2. Suspension is compressing (Anti Squat <100%) and generating heat from the damper
3. Suspension is extending (Anti Squat >100%) and the force is used to lift the rider from the SAG position
4. Frame is losing energy in friction and flexing
5. Bad pedaling technique (fe. hip is rocking sideways)
How suspension works
The idea in suspension is to eliminate the obstacles effects to the rider mass as less as possible. Spring carries the load and the damper takes out the unnecessary movement. If the spring is too stiff compared to the rider mass, speed and the strength the suspension can not compress enough to use it’s full potential. If the spring is too soft the suspension doesn’t carry the load and the suspension sinks too deep in it’s travel. When this happens there is not as much travel in suspension to use and the damper is not working on the optimal area. If there is too much damping the suspension converts the speed to heat. If there is not enough damping the obstacles effects the rider mass and speed slows down. There is a certain sweet spot between all these setups.

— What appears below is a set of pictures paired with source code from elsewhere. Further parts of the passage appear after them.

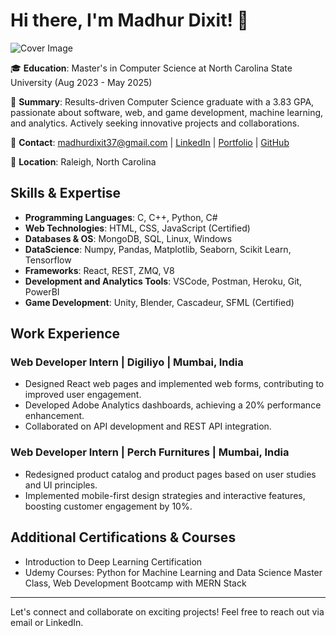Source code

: # Hi there, I'm Madhur Dixit! 👋

![Cover Image](https://drive.google.com/file/d/1J77Yr6NtLvPMakVw3mASg5KATeb0_MkF/view?usp=drive_link)

🎓 **Education**: Master's in Computer Science at North Carolina State University (Aug 2023 - May 2025)

🌟 **Summary**: Results-driven Computer Science graduate with a 3.83 GPA, passionate about software, web, and game development, machine learning, and analytics. Actively seeking innovative projects and collaborations.

📧 **Contact**: madhurdixit37@gmail.com | [LinkedIn](https://www.linkedin.com/in/madixit) | [Portfolio](https://madhurdixit13.github.io/Portfolio/) | [GitHub](https://github.com/MadhurDixit13)

📍 **Location**: Raleigh, North Carolina

## Skills & Expertise

- **Programming Languages**: C, C++, Python, C#
- **Web Technologies**: HTML, CSS, JavaScript (Certified)
- **Databases & OS**: MongoDB, SQL, Linux, Windows
- **DataScience**: Numpy, Pandas, Matplotlib, Seaborn, Scikit Learn, Tensorflow
- **Frameworks**: React, REST, ZMQ, V8
- **Development and Analytics Tools**: VSCode, Postman, Heroku, Git, PowerBI
- **Game Development**: Unity, Blender, Cascadeur, SFML (Certified)

## Work Experience

### Web Developer Intern | Digiliyo | Mumbai, India
- Designed React web pages and implemented web forms, contributing to improved user engagement.
- Developed Adobe Analytics dashboards, achieving a 20% performance enhancement.
- Collaborated on API development and REST API integration.

### Web Developer Intern | Perch Furnitures | Mumbai, India
- Redesigned product catalog and product pages based on user studies and UI principles.
- Implemented mobile-first design strategies and interactive features, boosting customer engagement by 10%.

## Additional Certifications & Courses

- Introduction to Deep Learning Certification
- Udemy Courses: Python for Machine Learning and Data Science Master Class, Web Development Bootcamp with MERN Stack

---

Let's connect and collaborate on exciting projects! Feel free to reach out via email or LinkedIn.


<!---
MadhurDixit13/MadhurDixit13 is a ✨ special ✨ repository because its `README.md` (this file) appears on your GitHub profile.
You can click the Preview link to take a look at your changes.
--->

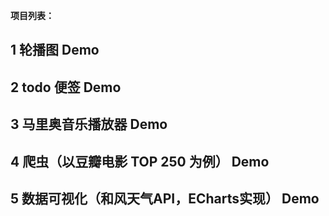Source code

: **项目列表：**
## 1 轮播图 Demo
## 2 todo 便签 Demo
## 3 马里奥音乐播放器 Demo
## 4 爬虫（以豆瓣电影 TOP 250 为例） Demo
## 5 数据可视化（和风天气API，ECharts实现） Demo
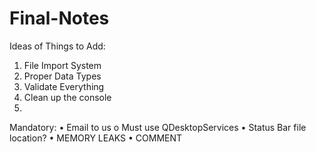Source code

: # Final-Notes
Ideas of Things to Add:
1.	File Import System
2.	Proper Data Types
3.	Validate Everything
4.	Clean up the console
5.	

Mandatory:
•	Email to us
  o	Must use QDesktopServices
•	Status Bar file location?
•	MEMORY LEAKS
•	COMMENT
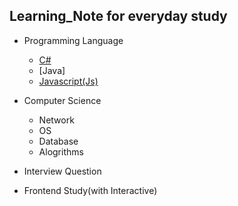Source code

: ## Learning_Note for everyday study

- Programming Language
  - [C#](https://github.com/Dudu-Kim/Learning_Note/tree/main/Programming%20Language/C%23)
  - [Java]
  - [Javascript(Js)](https://github.com/Dudu-Kim/Learning_Note/tree/main/Programming%20Language/Javascript)

- Computer Science
  - Network
  - OS
  - Database 
  - Alogrithms

- Interview Question 
  
- Frontend Study(with Interactive)
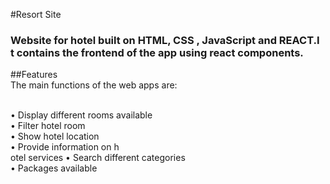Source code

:  #Resort Site

### Website for hotel built on HTML, CSS , JavaScript and REACT.I t contains the frontend of the app using react components.

##Features<br/>
The main functions of the web apps are:<br/><br/>

• Display different rooms available<br/>
• Filter hotel room<br/>
• Show hotel location<br/>
• Provide information on h<br/>otel services
• Search different categories<br/>
• Packages available<br/>


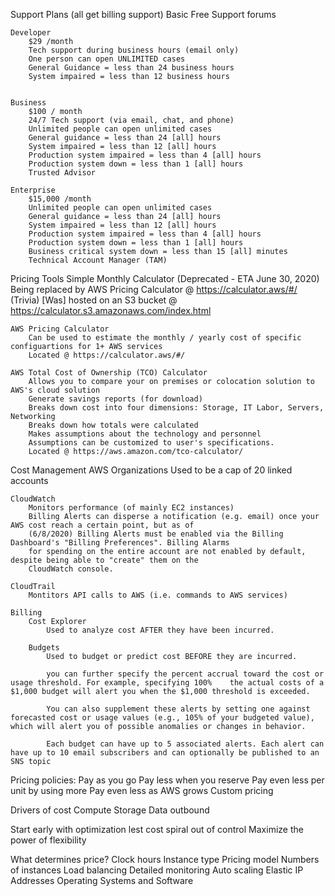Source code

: Support Plans (all get billing support)
    Basic
        Free
        Support forums

    Developer
        $29 /month
        Tech support during business hours (email only)
        One person can open UNLIMITED cases
        General Guidance = less than 24 business hours
        System impaired = less than 12 business hours


    Business
        $100 / month
        24/7 Tech support (via email, chat, and phone)
        Unlimited people can open unlimited cases
        General guidance = less than 24 [all] hours
        System impaired = less than 12 [all] hours
        Production system impaired = less than 4 [all] hours
        Production system down = less than 1 [all] hours
        Trusted Advisor

    Enterprise
        $15,000 /month
        Unlimited people can open unlimited cases
        General guidance = less than 24 [all] hours
        System impaired = less than 12 [all] hours
        Production system impaired = less than 4 [all] hours
        Production system down = less than 1 [all] hours
        Business critical system down = less than 15 [all] minutes
        Technical Account Manager (TAM)


Pricing Tools
    Simple Monthly Calculator (Deprecated - ETA June 30, 2020)
        Being replaced by AWS Pricing Calculator @ https://calculator.aws/#/
        (Trivia) [Was] hosted on an S3 bucket @ https://calculator.s3.amazonaws.com/index.html

    AWS Pricing Calculator
        Can be used to estimate the monthly / yearly cost of specific configuartions for 1+ AWS services
        Located @ https://calculator.aws/#/

    AWS Total Cost of Ownership (TCO) Calculator 
        Allows you to compare your on premises or colocation solution to AWS's cloud solution
        Generate savings reports (for download)
        Breaks down cost into four dimensions: Storage, IT Labor, Servers, Networking
        Breaks down how totals were calculated
        Makes assumptions about the technology and personnel
        Assumptions can be customized to user's specifications.
        Located @ https://aws.amazon.com/tco-calculator/


Cost Management
    AWS Organizations
        Used to be a cap of 20 linked accounts

    CloudWatch
        Monitors performance (of mainly EC2 instances)
        Billing Alerts can disperse a notification (e.g. email) once your AWS cost reach a certain point, but as of
        (6/8/2020) Billing Alerts must be enabled via the Billing Dashboard's "Billing Preferences". Billing Alarms
        for spending on the entire account are not enabled by default, despite being able to "create" them on the
        CloudWatch console.

    CloudTrail
        Montitors API calls to AWS (i.e. commands to AWS services)

    Billing
        Cost Explorer
            Used to analyze cost AFTER they have been incurred.

        Budgets
            Used to budget or predict cost BEFORE they are incurred.

            you can further specify the percent accrual toward the cost or usage threshold. For example, specifying 100%    the actual costs of a $1,000 budget will alert you when the $1,000 threshold is exceeded.

            You can also supplement these alerts by setting one against forecasted cost or usage values (e.g., 105% of your budgeted value), which will alert you of possible anomalies or changes in behavior.

            Each budget can have up to 5 associated alerts. Each alert can have up to 10 email subscribers and can optionally be published to an SNS topic


Pricing policies:
	Pay as you go
	Pay less when you reserve
    Pay even less per unit by using more
    Pay even less as AWS grows
    Custom pricing

Drivers of cost
    Compute
    Storage
    Data outbound

Start early with optimization lest cost spiral out of control
Maximize the power of flexibility

What determines price?
	Clock hours
    Instance type
    Pricing model
    Numbers of instances
    Load balancing
    Detailed monitoring
    Auto scaling
    Elastic IP Addresses
    Operating Systems and Software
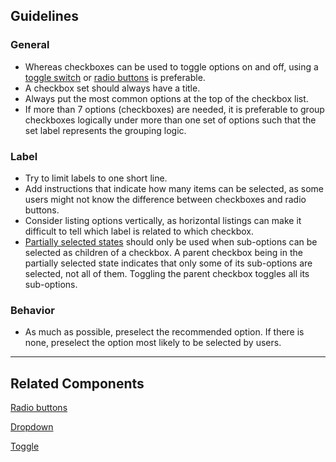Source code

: ## Guidelines

### General

-   Whereas checkboxes can be used to toggle options on and off, using a [toggle switch](#/components/FlatSelect) or [radio buttons](#/components/Radio) is preferable.
-   A checkbox set should always have a title.
-   Always put the most common options at the top of the checkbox list.
-   If more than 7 options (checkboxes) are needed, it is preferable to group checkboxes logically under more than one set of options such that the set label represents the grouping logic.

### Label

-   Try to limit labels to one short line.
-   Add instructions that indicate how many items can be selected, as some users might not know the difference between checkboxes and radio buttons.
-   Consider listing options vertically, as horizontal listings can make it difficult to tell which label is related to which checkbox.
-   [Partially selected states](#/components/Checkbox) should only be used when sub-options can be selected as children of a checkbox. A parent checkbox being in the partially selected state indicates that only some of its sub-options are selected, not all of them. Toggling the parent checkbox toggles all its sub-options.

### Behavior

-   As much as possible, preselect the recommended option. If there is none, preselect the option most likely to be selected by users.

---

## Related Components

[Radio buttons](#/components/Radio)

[Dropdown](#/components/DropdownSearch)

[Toggle](#/components/FlatSelect)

How Anti-Squat loses power in pedaling
Read this article first. Everything starts when the rider climbs on the bike. The rider creates sag to the system and then the suspension is compressed. When the rider starts to pedal he’s grabbing the handlebar and pushes the pedals one by one until the bike reaches it’s desired speed. When the desired speed is acquired rider uses rotary motion of the cranks to keep the bike moving. The biggest energy loss is always in the acceleration phase.
>100% AS in acceleration
If the system has AS more than 100% the suspension is generally extending in the acceleration. The power transfers easiest to the extending movement of the shock because of the spring potential. Only force resisting this is the rebound damping. The suspension extends because the rear wheel has resistance due the friction of the tire-ground contact and because the rider and bicycle mass is resisting the movement forward. When the bicycle is accelerated very fast and the force from the rear wheel is greater than the rider-bicycle mass leverage force, the bicycle and the rider rotates around the rear wheel because it’s the easiest way to deliver the energy. Wheelie depends of the forces resisting the rotation which are combined from the leverage ratio of the rider and bicycle mass-centre drawn vertical between the tires and the mass resisting the movement and the friction between the tire and the ground. Wheelie is needs as well support from suspension so if the forces are greater in suspension to hold the body from compressing or extending the wheelie is possible. When the >100% AS is extending the compression at the same time as the bicycle wants to make a wheelie the rider-bicycle mass leverage is weaker. The energy is lost in lifting of the rider mass the front end is lifted or the AS is lifting the rider weight. Rider can compensate the wheelie by leaning forward but in uphill it can be difficult. There is also the downsides from the >100% AS pedal feedback which are explained in the previous blog post about Anti-Squat and Pedal-Kickback. There is also possibility to loose grip in accelerating because the suspension is not active in this scenario.
<100% AS in acceleration
When bicycle has less than 100% AS the suspension is compressing in the acceleration. The compression can be controlled by low speed compression settings and the spring load. When the suspension tends to compress no undesirable weight transfer in the acceleration and no weight is lifted by the suspension in the acceleration. The compression in the suspension will returned by the spring so there’s no energy needed to get back to the SAG-position. In this setup there are not as much defects from the pedal feedback. The grip is also good because the suspension is active.
How to determine how much?
The energy loss can be measured with power meter, heart rate monitor and a stopwatch. This is a good way to estimate how much energy is lost in the process. If we compare the time, energy used and energy put in to different systems we can say which option is the best for the rider and the terrain. We only test by stopwatches because there is no room for guessing. Time doesn’t lie.